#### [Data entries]
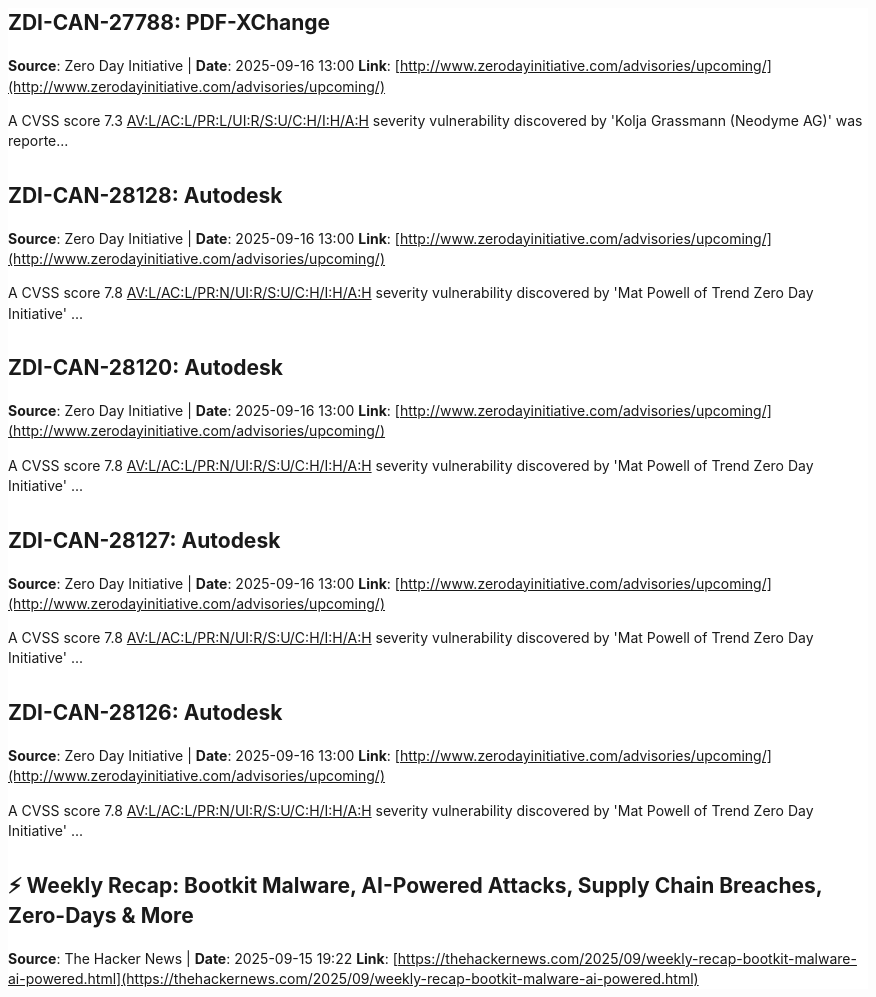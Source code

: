 ## ZDI-CAN-27788: PDF-XChange
**Source**: Zero Day Initiative  |  **Date**: 2025-09-16 13:00
**Link**: [http://www.zerodayinitiative.com/advisories/upcoming/](http://www.zerodayinitiative.com/advisories/upcoming/)

A CVSS score 7.3 <a href="https://nvd.nist.gov/cvss.cfm?calculator&amp;version=3.0&amp;vector=AV:L/AC:L/PR:L/UI:R/S:U/C:H/I:H/A:H">AV:L/AC:L/PR:L/UI:R/S:U/C:H/I:H/A:H</a> severity vulnerability discovered by 'Kolja Grassmann (Neodyme AG)' was reporte...

## ZDI-CAN-28128: Autodesk
**Source**: Zero Day Initiative  |  **Date**: 2025-09-16 13:00
**Link**: [http://www.zerodayinitiative.com/advisories/upcoming/](http://www.zerodayinitiative.com/advisories/upcoming/)

A CVSS score 7.8 <a href="https://nvd.nist.gov/cvss.cfm?calculator&amp;version=3.0&amp;vector=AV:L/AC:L/PR:N/UI:R/S:U/C:H/I:H/A:H">AV:L/AC:L/PR:N/UI:R/S:U/C:H/I:H/A:H</a> severity vulnerability discovered by 'Mat Powell of Trend Zero Day Initiative' ...

## ZDI-CAN-28120: Autodesk
**Source**: Zero Day Initiative  |  **Date**: 2025-09-16 13:00
**Link**: [http://www.zerodayinitiative.com/advisories/upcoming/](http://www.zerodayinitiative.com/advisories/upcoming/)

A CVSS score 7.8 <a href="https://nvd.nist.gov/cvss.cfm?calculator&amp;version=3.0&amp;vector=AV:L/AC:L/PR:N/UI:R/S:U/C:H/I:H/A:H">AV:L/AC:L/PR:N/UI:R/S:U/C:H/I:H/A:H</a> severity vulnerability discovered by 'Mat Powell of Trend Zero Day Initiative' ...

## ZDI-CAN-28127: Autodesk
**Source**: Zero Day Initiative  |  **Date**: 2025-09-16 13:00
**Link**: [http://www.zerodayinitiative.com/advisories/upcoming/](http://www.zerodayinitiative.com/advisories/upcoming/)

A CVSS score 7.8 <a href="https://nvd.nist.gov/cvss.cfm?calculator&amp;version=3.0&amp;vector=AV:L/AC:L/PR:N/UI:R/S:U/C:H/I:H/A:H">AV:L/AC:L/PR:N/UI:R/S:U/C:H/I:H/A:H</a> severity vulnerability discovered by 'Mat Powell of Trend Zero Day Initiative' ...

## ZDI-CAN-28126: Autodesk
**Source**: Zero Day Initiative  |  **Date**: 2025-09-16 13:00
**Link**: [http://www.zerodayinitiative.com/advisories/upcoming/](http://www.zerodayinitiative.com/advisories/upcoming/)

A CVSS score 7.8 <a href="https://nvd.nist.gov/cvss.cfm?calculator&amp;version=3.0&amp;vector=AV:L/AC:L/PR:N/UI:R/S:U/C:H/I:H/A:H">AV:L/AC:L/PR:N/UI:R/S:U/C:H/I:H/A:H</a> severity vulnerability discovered by 'Mat Powell of Trend Zero Day Initiative' ...

## ⚡ Weekly Recap: Bootkit Malware, AI-Powered Attacks, Supply Chain Breaches, Zero-Days & More
**Source**: The Hacker News  |  **Date**: 2025-09-15 19:22
**Link**: [https://thehackernews.com/2025/09/weekly-recap-bootkit-malware-ai-powered.html](https://thehackernews.com/2025/09/weekly-recap-bootkit-malware-ai-powered.html)
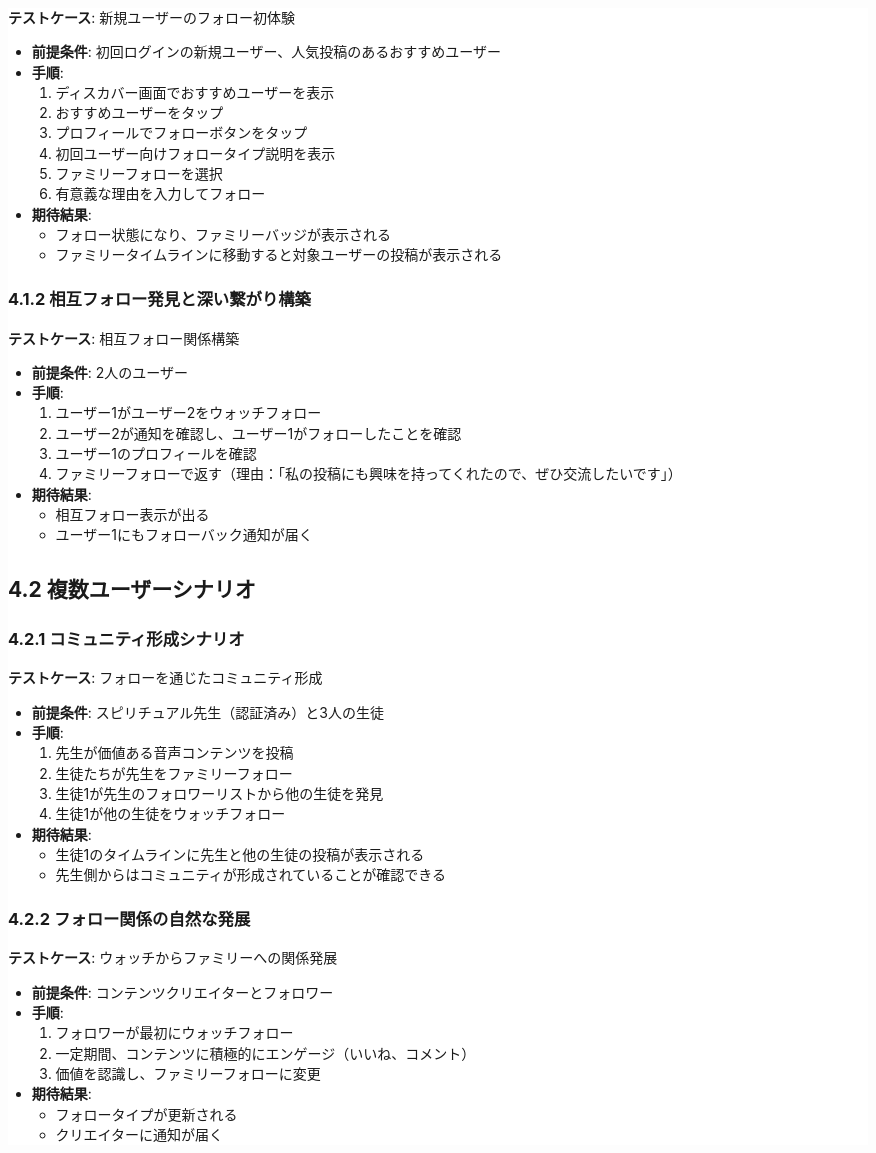 **テストケース**: 新規ユーザーのフォロー初体験
- **前提条件**: 初回ログインの新規ユーザー、人気投稿のあるおすすめユーザー
- **手順**:
  1. ディスカバー画面でおすすめユーザーを表示
  2. おすすめユーザーをタップ
  3. プロフィールでフォローボタンをタップ
  4. 初回ユーザー向けフォロータイプ説明を表示
  5. ファミリーフォローを選択
  6. 有意義な理由を入力してフォロー
- **期待結果**:
  - フォロー状態になり、ファミリーバッジが表示される
  - ファミリータイムラインに移動すると対象ユーザーの投稿が表示される

### 4.1.2 相互フォロー発見と深い繋がり構築

**テストケース**: 相互フォロー関係構築
- **前提条件**: 2人のユーザー
- **手順**:
  1. ユーザー1がユーザー2をウォッチフォロー
  2. ユーザー2が通知を確認し、ユーザー1がフォローしたことを確認
  3. ユーザー1のプロフィールを確認
  4. ファミリーフォローで返す（理由：「私の投稿にも興味を持ってくれたので、ぜひ交流したいです」）
- **期待結果**:
  - 相互フォロー表示が出る
  - ユーザー1にもフォローバック通知が届く

## 4.2 複数ユーザーシナリオ

### 4.2.1 コミュニティ形成シナリオ

**テストケース**: フォローを通じたコミュニティ形成
- **前提条件**: スピリチュアル先生（認証済み）と3人の生徒
- **手順**:
  1. 先生が価値ある音声コンテンツを投稿
  2. 生徒たちが先生をファミリーフォロー
  3. 生徒1が先生のフォロワーリストから他の生徒を発見
  4. 生徒1が他の生徒をウォッチフォロー
- **期待結果**:
  - 生徒1のタイムラインに先生と他の生徒の投稿が表示される
  - 先生側からはコミュニティが形成されていることが確認できる

### 4.2.2 フォロー関係の自然な発展

**テストケース**: ウォッチからファミリーへの関係発展
- **前提条件**: コンテンツクリエイターとフォロワー
- **手順**:
  1. フォロワーが最初にウォッチフォロー
  2. 一定期間、コンテンツに積極的にエンゲージ（いいね、コメント）
  3. 価値を認識し、ファミリーフォローに変更
- **期待結果**:
  - フォロータイプが更新される
  - クリエイターに通知が届く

#### [To do]
What do the lines above say from the one containing "## ZDI-CAN-28120: Autodesk" down to the one containing "## ZDI-CAN-28127: Autodesk"? Return them exactly, both end lines included, and only them.

#### [Response to this task]
## ZDI-CAN-28120: Autodesk
**Source**: Zero Day Initiative  |  **Date**: 2025-09-16 13:00
**Link**: [http://www.zerodayinitiative.com/advisories/upcoming/](http://www.zerodayinitiative.com/advisories/upcoming/)

A CVSS score 7.8 <a href="https://nvd.nist.gov/cvss.cfm?calculator&amp;version=3.0&amp;vector=AV:L/AC:L/PR:N/UI:R/S:U/C:H/I:H/A:H">AV:L/AC:L/PR:N/UI:R/S:U/C:H/I:H/A:H</a> severity vulnerability discovered by 'Mat Powell of Trend Zero Day Initiative' ...

## ZDI-CAN-28127: Autodesk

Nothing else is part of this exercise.